Index bloat and REINDEX/VACUUM optimization for partial index

From: jayaprabhakar k <jayaprabhakar(at)gmail(dot)com>
To: psql-performance <pgsql-performance(at)postgresql(dot)org>
Subject: Index bloat and REINDEX/VACUUM optimization for partial index
Date: 2023-08-29 00:32:38
Message-ID: CA+t=SiK+QY12dQDp81NGu6n0Uqx3gPkByM8SaMBQAnUmT-qYBg@mail.gmail.com
Views: Raw Message | Whole Thread | Download mbox | Resend email
Thread:
Lists: pgsql-performance

Hi,

TL;DR:
Observations:

1. REINDEX requires a full table scan
- Roughly create a new index, rename index, drop old index.
- REINDEX is not incremental. running reindex frequently does not
reduce the future reindex time.
2. REINDEX does not use the index itself
3. VACUUM does not clean up the indices. (relpages >> reltuples) I
understand, vacuum is supposed to remove pages only if there are no live
tuples in the page, but somehow, even immediately after vacuum, I see
relpages significantly greater than reltuples. I would have assumed,
relpages <= reltuples
4. Query Planner does not consider index bloat, so uses highly bloated
partial index that is terribly slow over other index

Question: Is there a way to optimize postgres vacuum/reindex when using
partial indexes?

We have a large table (tasks) that keep track of all the tasks that are
created and their statuses. Around 1.4 million tasks per day are created
every day (~15 inserts per second).

One of the columns is int `status` that can be one of (1 - Init, 2 -
InProgress, 3 - Success, 4 - Aborted, 5 - Failure) (Actually, there are
more statuses, but this would give the idea)

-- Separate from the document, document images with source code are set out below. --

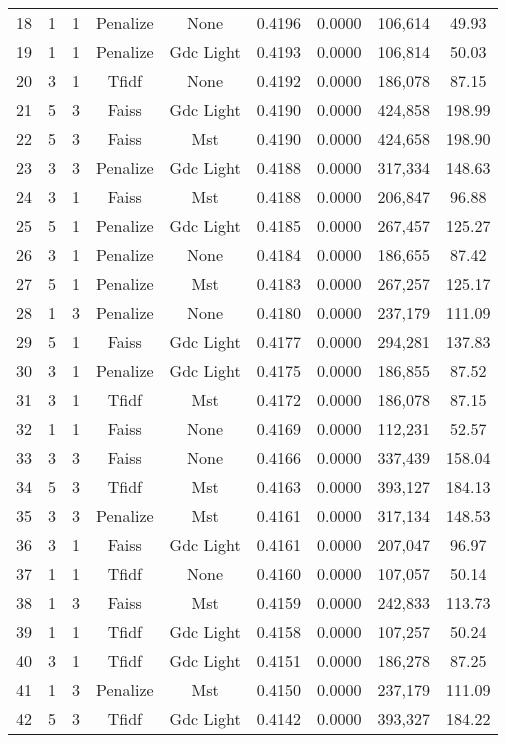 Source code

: \begin{longtable}{@{}ccccccccc@{}}
18 & 1 & 1 & Penalize & None & 0.4196 & 0.0000 & 106,614 & 49.93 \\
19 & 1 & 1 & Penalize & Gdc Light & 0.4193 & 0.0000 & 106,814 & 50.03 \\
20 & 3 & 1 & Tfidf & None & 0.4192 & 0.0000 & 186,078 & 87.15 \\
21 & 5 & 3 & Faiss & Gdc Light & 0.4190 & 0.0000 & 424,858 & 198.99 \\
22 & 5 & 3 & Faiss & Mst & 0.4190 & 0.0000 & 424,658 & 198.90 \\
23 & 3 & 3 & Penalize & Gdc Light & 0.4188 & 0.0000 & 317,334 & 148.63 \\
24 & 3 & 1 & Faiss & Mst & 0.4188 & 0.0000 & 206,847 & 96.88 \\
25 & 5 & 1 & Penalize & Gdc Light & 0.4185 & 0.0000 & 267,457 & 125.27 \\
26 & 3 & 1 & Penalize & None & 0.4184 & 0.0000 & 186,655 & 87.42 \\
27 & 5 & 1 & Penalize & Mst & 0.4183 & 0.0000 & 267,257 & 125.17 \\
28 & 1 & 3 & Penalize & None & 0.4180 & 0.0000 & 237,179 & 111.09 \\
29 & 5 & 1 & Faiss & Gdc Light & 0.4177 & 0.0000 & 294,281 & 137.83 \\
30 & 3 & 1 & Penalize & Gdc Light & 0.4175 & 0.0000 & 186,855 & 87.52 \\
31 & 3 & 1 & Tfidf & Mst & 0.4172 & 0.0000 & 186,078 & 87.15 \\
32 & 1 & 1 & Faiss & None & 0.4169 & 0.0000 & 112,231 & 52.57 \\
33 & 3 & 3 & Faiss & None & 0.4166 & 0.0000 & 337,439 & 158.04 \\
34 & 5 & 3 & Tfidf & Mst & 0.4163 & 0.0000 & 393,127 & 184.13 \\
35 & 3 & 3 & Penalize & Mst & 0.4161 & 0.0000 & 317,134 & 148.53 \\
36 & 3 & 1 & Faiss & Gdc Light & 0.4161 & 0.0000 & 207,047 & 96.97 \\
37 & 1 & 1 & Tfidf & None & 0.4160 & 0.0000 & 107,057 & 50.14 \\
38 & 1 & 3 & Faiss & Mst & 0.4159 & 0.0000 & 242,833 & 113.73 \\
39 & 1 & 1 & Tfidf & Gdc Light & 0.4158 & 0.0000 & 107,257 & 50.24 \\
40 & 3 & 1 & Tfidf & Gdc Light & 0.4151 & 0.0000 & 186,278 & 87.25 \\
41 & 1 & 3 & Penalize & Mst & 0.4150 & 0.0000 & 237,179 & 111.09 \\
42 & 5 & 3 & Tfidf & Gdc Light & 0.4142 & 0.0000 & 393,327 & 184.22 \\

\end{longtable}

On average, a task completes in around a minute with some outliers that can
go as long as a few weeks. There is a periodic heartbeat that updates the
last updated time in the table.

At any moment, there are *around 1000-1500 tasks in pending statuses* (Init
+ InProgress) out of around 500 million tasks.

Now, we have a task monitoring query that will look for all pending tasks
that have not received any update in the last n minutes.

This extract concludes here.